Quantité d’algorithmes ont essaimé depuis, mais leurs premières formalisations remontent à 1936, avec la machine d’Alan Turing. En 1943, Kleene développe les théories algorithmiques, décrivant des procédures se succédant en prenant un chemin différent selon que la réponse à la question posée soit « oui » ou « non ». Pour Gillespie, un ordinateur doit se concevoir comme une machine algorithmique qui héberge et lit des données. La mise en œuvre d’un algorithme implique nécessairement un langage de programmation. Si les promesses algorithmiques reposent sur leur crédibilité, leur fiabilité et leur neutralité, il reste illusoire de croire que le code s’écrit en dehors de toute influence humaine. « On a toujours besoin d’une intervention humaine. La culture algorithmique a besoin d’humains. L’automatisation ne nous transforme pas en robots : elle rend les choses plus faciles », indique Gillespie. Avant d’être technique, le code est donc social.
C’est ce que soulignent les « software studies », qui proposent un cadre théorique (et critique) pour l’étude des logiciels. Dans ses travaux, Lev Manovich (« Le langage des nouveaux médias », « Software takes commands ») [5] [6] a mis en avant les caractéristiques intrinsèques des nouveaux médias : représentation numérique, modularité, automatisation, variabilité et transcodage culturel. Les programmes informatiques créent de nouvelles formes culturelles, écrit-il, tout en modifiant des formes existantes, à l’image d’un DJ dans son rôle de « remixeur ». Aussi, analyse MacKenzie [7], le logiciel n’est pas seulement un processus, il s’agit d’un objet culturel et social. L’algorithme, cadré par le temps et l’espace de la computation, est une procédure formelle qui n’est pas neutre car elle est le fruit d’une l’activité productive : « Il – l’algorithme – transporte l’espace social dans les réseaux logiciels. »
Par ailleurs, Lawrence Lessig [4] postule une gouvernance du code dans tous les aspects de la vie humaine, une gouvernance opaque dont il faut avoir conscience. « Le code régule. Il implémente – ou non – un certain nombre de valeurs. Il garantit certaines libertés, ou les empêche. Il protège la vie privée, ou promeut la surveillance. Des gens décident comment le code va se comporter. Des gens l’écrivent », souligne-t-il.
Une apparente neutralité
A la question de la qualité du code s’ajoute celle des données dont il se nourrit. Cet aspect est crucial dès lors que les données sont susceptibles d’impacter le monde réel : des données empiriques ne sont pas figées une fois pour toutes dans le temps car elles sont le résultat de mesures et d’observations du monde à un instant T [8]. Les données sont-elles à jour, fiables, complètes, contrôlées en amont ? La source est-elle bien identifiée ? Ces questions ne sont pas triviales et se trouvent, elles aussi, à la source de la question fondamentale de la transparence [9]. Les enjeux sont ceux de la représentation sociale d’un monde en mouvement, de la manière dont les opinions se forgent et dont les actions se motivent : la caisse de résonance médiatique n’est pas exempte de conséquences.

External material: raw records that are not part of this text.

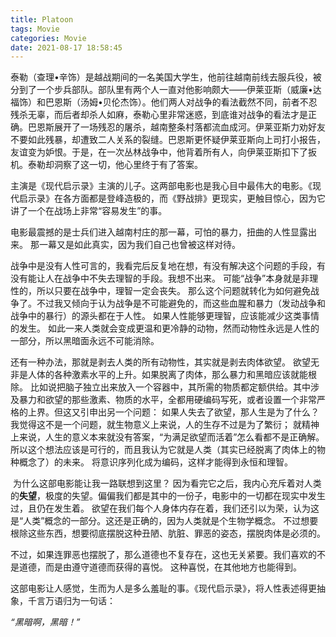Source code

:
 ```yaml
---
title: Platoon
tags: Movie
categories: Movie
date: 2021-08-17 18:58:45
---
```



泰勒（查理•辛饰）是越战期间的一名美国大学生，他前往越南前线去服兵役，被分到了一个步兵部队。部队里有两个人一直对他影响颇大——伊莱亚斯（威廉•达福饰）和巴恩斯（汤姆•贝伦杰饰）。他们两人对战争的看法截然不同，前者不忍残杀无辜，而后者却杀人如麻，泰勒心里非常迷惑，到底谁对战争的看法才是正确。巴恩斯展开了一场残忍的屠杀，越南整条村落都流血成河。伊莱亚斯力劝好友不要如此残暴，却遭致二人关系的裂缝。巴恩斯更怀疑伊莱亚斯向上司打小报告，友谊变为妒恨。于是，在一次丛林战争中，他背着所有人，向伊莱亚斯扣下了扳机。泰勒却洞察了这一切，他心里终于有了答案。

<!--more-->

主演是《现代启示录》主演的儿子。这两部电影也是我心目中最伟大的电影。《现代启示录》在各方面都是登峰造极的，而《野战排》更现实，更触目惊心，因为它讲了一个在战场上非常“容易发生”的事。

电影最震撼的是士兵们进入越南村庄的那一幕，可怕的暴力，扭曲的人性显露出来。 那一幕又是如此真实，因为我们自己也曾被这样对待。

战争中是没有人性可言的，我看完后反复地在想，有没有解决这个问题的手段，有没有能让人在战争中不失去理智的手段。我想不出来。 可能“战争”本身就是非理性的，所以只要在战争中，理智一定会丧失。 那么这个问题就转化为如何避免战争了。不过我又倾向于认为战争是不可能避免的，而这些血腥和暴力（发动战争和战争中的暴行）的源头都在于人性。 如果人性能够更理智，应该能减少这类事情的发生。 如此一来人类就会变成更温和更冷静的动物，然而动物性永远是人性的一部分，所以黑暗面永远不可能消除。

还有一种办法，那就是剥去人类的所有动物性，其实就是剥去肉体欲望。 欲望无非是人体的各种激素水平的上升。如果脱离了肉体，那么暴力和黑暗应该就能根除。 比如说把脑子独立出来放入一个容器中，其所需的物质都定额供给。其中涉及暴力和欲望的那些激素、物质的水平，全都用硬编码写死，或者设置一个非常严格的上界。但这又引申出另一个问题： 如果人失去了欲望，那人生是为了什么？ 我觉得这不是一个问题，就生物意义上来说，人的生存不过是为了繁衍； 就精神上来说，人生的意义本来就没有答案，“为满足欲望而活着”怎么看都不是正确解。所以这个想法应该是可行的，而且我认为它就是人类（其实已经脱离了肉体上的物种概念了）的未来。 将意识序列化成为编码，这样才能得到永恒和理智。

​	为什么这部电影能让我一路联想到这里？ 因为看完它之后，我内心充斥着对人类的**失望**，极度的失望。偏偏我们都是其中的一份子，电影中的一切都在现实中发生过，且仍在发生着。 欲望在我们每个人身体内存在着，我们还引以为荣，认为这是“人类”概念的一部分。这还是正确的，因为人类就是个生物学概念。 不过想要根除这些东西，想要彻底摆脱这种丑陋、肮脏、罪恶的姿态，摆脱肉体是必须的。

不过，如果连罪恶也摆脱了，那么道德也不复存在，这也无关紧要。我们喜欢的不是道德，而是由遵守道德而获得的喜悦。 这种喜悦，在其他地方也能得到。

这部电影让人感觉，生而为人是多么羞耻的事。《现代启示录》，将人性表述得更抽象，千言万语归为一句话：

*“黑暗啊，黑暗！”*

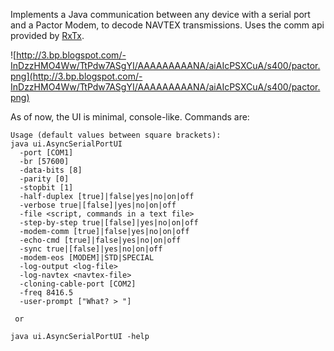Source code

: Implements a Java communication between any device with a serial port and a Pactor Modem, to decode NAVTEX transmissions.
Uses the comm api provided by [RxTx](http://rxtx.qbang.org/wiki/index.php/Download).

![http://3.bp.blogspot.com/-InDzzHMO4Ww/TtPdw7ASgYI/AAAAAAAAANA/aiAIcPSXCuA/s400/pactor.png](http://3.bp.blogspot.com/-InDzzHMO4Ww/TtPdw7ASgYI/AAAAAAAAANA/aiAIcPSXCuA/s400/pactor.png)

As of now, the UI is minimal, console-like.
Commands are:
```
Usage (default values between square brackets):
java ui.AsyncSerialPortUI
  -port [COM1]
  -br [57600]
  -data-bits [8]
  -parity [0]
  -stopbit [1]
  -half-duplex [true]|false|yes|no|on|off
  -verbose true|[false]|yes|no|on|off
  -file <script, commands in a text file>
  -step-by-step true|[false]|yes|no|on|off
  -modem-comm [true]|false|yes|no|on|off
  -echo-cmd [true]|false|yes|no|on|off
  -sync true|[false]|yes|no|on|off
  -modem-eos [MODEM]|STD|SPECIAL
  -log-output <log-file>
  -log-navtex <navtex-file>
  -cloning-cable-port [COM2]
  -freq 8416.5
  -user-prompt ["What? > "]

 or

java ui.AsyncSerialPortUI -help
```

L’apparente neutralité du code, qui va toujours résulter de choix humains, serait à mettre en parallèle avec ce fameux principe d’objectivité qui sous-tend l’activité journalistique. Nombre de travaux ont démontré qu’elle n’existe jamais totalement car, elle aussi, procède d’une succession de choix et véhicule les référents culturels et sociaux des journalistes. « Il est impossible de constater des faits sans les interpréter », relève Cornu [10]. « L’écriture de presse est travaillée par les tensions entre de la subjectivisation et de l’objectivation », notent Rabatel et Vileno [11]. Cet aspect est d’autant plus crucial qu’aujourd’hui, l’activité journalistique, qui n’est pas une activité commerciale comme les autres [12], n’est plus l’apanage d’une profession organisée : de nouveaux acteurs sont entrés dans la danse de l’information [13]. « Le journalisme prône l’éthique et la transparence », souligne Diakopoulos, « alors que les algorithmes sont souvent opaques » [9]. Mais il reconnaît que même si un code source était systématiquement diffusé, encore s’agirait-il de le comprendre, en raison du savoir-faire technique que cela nécessite. Si le code est opaque, c’est aussi parce qu’il donne de la valeur à son propriétaire. De plus, préviennent McCosker et Milne [14], le code est fragile et les logiciels ne sont pas à l’abri d’erreurs, de bugs ou de failles.
Références
[1] Gillespie Tartleton, Pablo J. Boczkowski, et Kirstn A. Foot. “Media Technologies: essays on communication, materiality, and society”. Inside Technology. MIT Press, 2014.
[2] Steiner Christopher. “Automate this: how algorithms took over our markets, our jobs, and the world”. Penguin Group US, 2012.
[3] Fuller, Matthew. “Software studies: a lexicon”. Mit Press, 2008.
[4] Lessig Lawrence. “Code Version 2.0”, Basic Books, 2006.
[5] Manovich Lev. “Le langage des nouveaux médias”. Les Presses du réel, 2010.
[6] Manovich Lev. “Software takes command”. Bloomsbury Academic, 2013.
[7] MacKenzie Adrian.“Cutting code. Software and sociality”, Digital Formations, 2006.
[8] Boydens Isabelle. “L’océan des données et le canal des normes”. Les Annales des Mines, (67) :22–29, juillet 2012.
[9] Diakopoulos Nicholas. “Algorithmic accountability”. Digital Journalism,2(4):1–18, 2014.
[10] Cornu Daniel. “Journalisme et vérité”. Labor et Fides, 2009.
[11] Rabatel Alain et Chauvin-Vileno Andrée. “La question de la responsabilité dans l’écriture de presse”, Semen, 22, 2006.
[12] Neveu Eric. “Sociologie du journalisme”. Collection Repères, La découverte, 2013.
[13] Mercier Arnaud et Pignard-Cheynel Nathalie. “Mutations du journalisme à l’ère du numérique : un état des travaux”. Revue française des sciences de l’information et de la communication, (5), juillet 2014.
[14] McCosker Anthony et Milne Esther. “Coding labour”. Cultural Studies Review 20.1:4, 2014.